**DIRECTIONS**
Given the records below, would you repeat exactly the lines that begin at the one containing "Lost in Translation" and end at the one containing "Workshop 2021 demo*", inclusive?

**DATA FOR THE TASK**
====
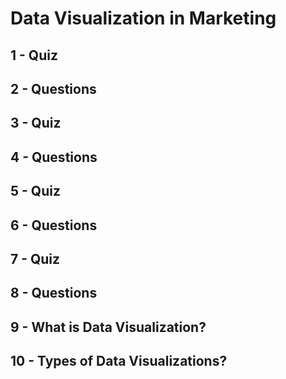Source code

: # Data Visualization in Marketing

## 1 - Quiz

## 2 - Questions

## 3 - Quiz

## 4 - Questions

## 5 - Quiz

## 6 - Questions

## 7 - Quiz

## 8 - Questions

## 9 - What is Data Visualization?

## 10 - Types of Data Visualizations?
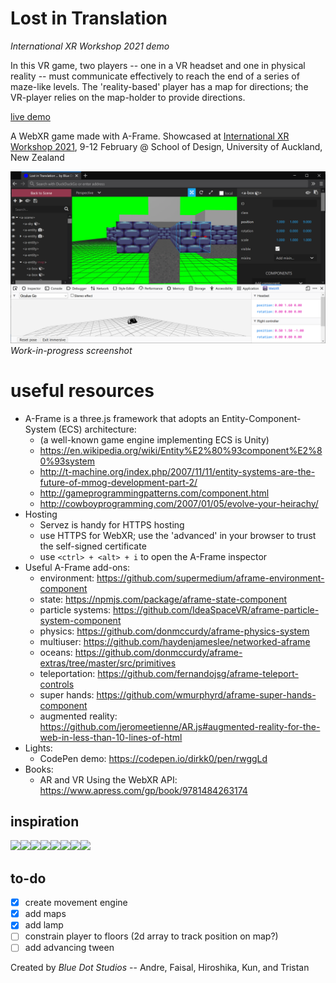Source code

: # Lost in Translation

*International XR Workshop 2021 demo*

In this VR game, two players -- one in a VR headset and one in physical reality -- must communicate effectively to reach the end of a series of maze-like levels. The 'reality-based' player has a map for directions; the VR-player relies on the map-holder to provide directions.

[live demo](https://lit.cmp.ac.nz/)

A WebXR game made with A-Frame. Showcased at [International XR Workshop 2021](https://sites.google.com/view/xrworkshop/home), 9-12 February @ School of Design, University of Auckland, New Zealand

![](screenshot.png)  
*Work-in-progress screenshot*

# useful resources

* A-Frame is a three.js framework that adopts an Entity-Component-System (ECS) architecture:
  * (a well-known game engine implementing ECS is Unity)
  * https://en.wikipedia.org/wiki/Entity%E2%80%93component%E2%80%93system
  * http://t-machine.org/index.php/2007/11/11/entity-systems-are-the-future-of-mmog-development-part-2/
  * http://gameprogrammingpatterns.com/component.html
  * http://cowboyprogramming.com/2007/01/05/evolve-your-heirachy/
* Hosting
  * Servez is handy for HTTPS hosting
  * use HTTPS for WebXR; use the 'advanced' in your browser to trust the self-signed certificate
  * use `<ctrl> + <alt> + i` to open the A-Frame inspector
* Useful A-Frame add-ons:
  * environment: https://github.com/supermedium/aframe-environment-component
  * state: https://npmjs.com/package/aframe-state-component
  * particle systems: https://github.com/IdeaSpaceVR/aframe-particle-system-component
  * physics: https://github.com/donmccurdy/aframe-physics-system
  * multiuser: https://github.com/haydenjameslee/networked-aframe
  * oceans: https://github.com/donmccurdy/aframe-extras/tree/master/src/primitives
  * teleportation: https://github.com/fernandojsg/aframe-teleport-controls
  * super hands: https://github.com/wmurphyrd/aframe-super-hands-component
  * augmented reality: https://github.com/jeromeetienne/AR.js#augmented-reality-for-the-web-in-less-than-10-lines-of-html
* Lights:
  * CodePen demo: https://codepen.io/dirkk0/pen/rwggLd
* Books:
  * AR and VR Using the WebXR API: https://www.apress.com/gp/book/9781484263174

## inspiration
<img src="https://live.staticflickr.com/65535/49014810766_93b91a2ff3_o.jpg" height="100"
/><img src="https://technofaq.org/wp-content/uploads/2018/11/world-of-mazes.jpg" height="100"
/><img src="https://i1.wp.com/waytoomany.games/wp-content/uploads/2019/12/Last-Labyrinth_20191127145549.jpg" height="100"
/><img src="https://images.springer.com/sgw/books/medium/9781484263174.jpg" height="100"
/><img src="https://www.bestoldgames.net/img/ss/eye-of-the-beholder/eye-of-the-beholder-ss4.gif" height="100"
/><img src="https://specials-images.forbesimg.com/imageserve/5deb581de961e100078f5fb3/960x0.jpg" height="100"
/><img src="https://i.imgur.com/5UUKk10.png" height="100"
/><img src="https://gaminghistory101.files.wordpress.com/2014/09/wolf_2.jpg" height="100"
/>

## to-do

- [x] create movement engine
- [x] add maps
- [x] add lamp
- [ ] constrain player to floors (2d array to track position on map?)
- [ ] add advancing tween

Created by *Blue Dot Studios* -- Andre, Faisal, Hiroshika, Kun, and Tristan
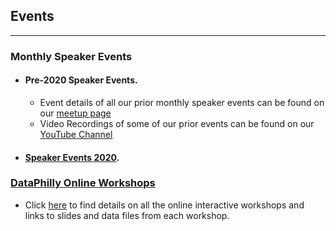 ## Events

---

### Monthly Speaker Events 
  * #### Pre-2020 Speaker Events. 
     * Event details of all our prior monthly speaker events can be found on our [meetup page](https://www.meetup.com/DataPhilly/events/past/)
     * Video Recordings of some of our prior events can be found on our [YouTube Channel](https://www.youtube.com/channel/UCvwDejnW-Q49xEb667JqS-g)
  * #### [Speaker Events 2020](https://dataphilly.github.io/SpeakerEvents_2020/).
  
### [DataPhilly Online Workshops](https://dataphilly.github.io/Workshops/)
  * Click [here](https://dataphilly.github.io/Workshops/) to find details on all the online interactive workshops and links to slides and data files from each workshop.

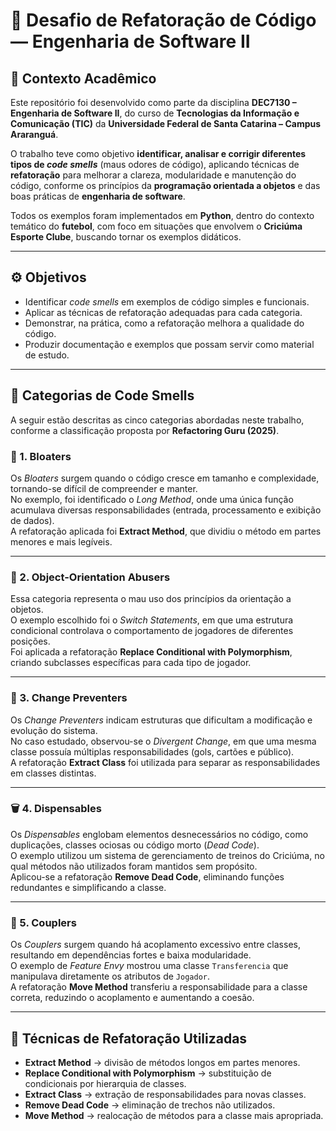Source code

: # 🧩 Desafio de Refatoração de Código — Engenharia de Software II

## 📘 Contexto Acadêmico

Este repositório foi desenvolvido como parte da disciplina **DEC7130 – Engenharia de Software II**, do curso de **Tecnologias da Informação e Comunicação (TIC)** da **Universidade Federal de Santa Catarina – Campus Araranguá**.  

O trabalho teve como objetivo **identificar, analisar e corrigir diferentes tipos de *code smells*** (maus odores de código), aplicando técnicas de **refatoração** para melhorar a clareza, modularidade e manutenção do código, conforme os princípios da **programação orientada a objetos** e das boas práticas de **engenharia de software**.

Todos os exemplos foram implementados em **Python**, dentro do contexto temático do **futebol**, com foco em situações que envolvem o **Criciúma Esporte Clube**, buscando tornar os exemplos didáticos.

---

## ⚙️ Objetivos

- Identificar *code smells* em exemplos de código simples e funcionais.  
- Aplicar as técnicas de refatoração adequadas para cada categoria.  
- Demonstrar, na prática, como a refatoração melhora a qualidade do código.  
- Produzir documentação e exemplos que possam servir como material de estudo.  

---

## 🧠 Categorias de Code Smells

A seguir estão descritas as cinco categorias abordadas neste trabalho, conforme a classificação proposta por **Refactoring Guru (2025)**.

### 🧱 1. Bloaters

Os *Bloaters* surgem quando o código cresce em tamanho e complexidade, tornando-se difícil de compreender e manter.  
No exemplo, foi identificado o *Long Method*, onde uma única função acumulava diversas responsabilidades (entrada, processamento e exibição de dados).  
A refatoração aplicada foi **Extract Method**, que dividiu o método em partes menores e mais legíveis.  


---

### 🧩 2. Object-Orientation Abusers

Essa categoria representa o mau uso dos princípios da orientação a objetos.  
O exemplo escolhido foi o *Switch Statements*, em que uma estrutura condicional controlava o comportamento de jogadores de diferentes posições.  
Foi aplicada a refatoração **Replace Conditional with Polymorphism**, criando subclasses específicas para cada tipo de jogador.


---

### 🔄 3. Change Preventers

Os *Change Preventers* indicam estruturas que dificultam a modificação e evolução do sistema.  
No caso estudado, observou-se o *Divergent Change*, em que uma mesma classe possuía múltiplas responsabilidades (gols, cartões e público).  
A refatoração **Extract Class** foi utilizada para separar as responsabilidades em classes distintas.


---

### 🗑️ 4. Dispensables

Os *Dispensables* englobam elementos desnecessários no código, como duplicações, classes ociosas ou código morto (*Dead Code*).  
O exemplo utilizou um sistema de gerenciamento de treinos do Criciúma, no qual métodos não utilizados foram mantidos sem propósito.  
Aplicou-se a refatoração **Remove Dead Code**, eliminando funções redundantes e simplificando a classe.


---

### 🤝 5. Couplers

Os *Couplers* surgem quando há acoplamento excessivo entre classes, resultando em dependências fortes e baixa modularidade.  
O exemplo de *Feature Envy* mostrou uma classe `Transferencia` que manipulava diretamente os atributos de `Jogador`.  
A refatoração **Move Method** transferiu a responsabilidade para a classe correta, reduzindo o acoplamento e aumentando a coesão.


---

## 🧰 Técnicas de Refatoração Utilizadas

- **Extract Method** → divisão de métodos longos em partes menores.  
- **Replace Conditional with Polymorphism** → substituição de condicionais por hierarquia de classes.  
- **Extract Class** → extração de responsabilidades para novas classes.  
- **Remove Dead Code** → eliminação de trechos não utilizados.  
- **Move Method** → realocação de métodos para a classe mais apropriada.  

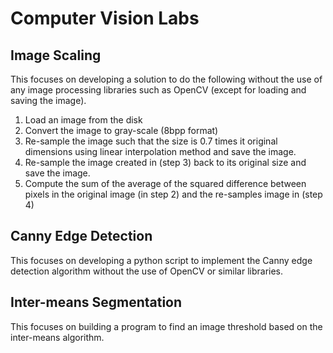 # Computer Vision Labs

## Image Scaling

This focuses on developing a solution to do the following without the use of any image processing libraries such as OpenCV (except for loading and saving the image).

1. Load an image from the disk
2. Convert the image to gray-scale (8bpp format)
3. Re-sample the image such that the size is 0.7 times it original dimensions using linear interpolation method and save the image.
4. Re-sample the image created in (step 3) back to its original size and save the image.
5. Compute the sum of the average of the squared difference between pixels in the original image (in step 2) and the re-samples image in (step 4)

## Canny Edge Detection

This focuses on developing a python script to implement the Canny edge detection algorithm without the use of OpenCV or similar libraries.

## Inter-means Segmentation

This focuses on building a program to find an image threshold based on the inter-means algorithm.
====
**RESULT FOR THIS EXERCISE**
: # Lost in Translation

*International XR Workshop 2021 demo*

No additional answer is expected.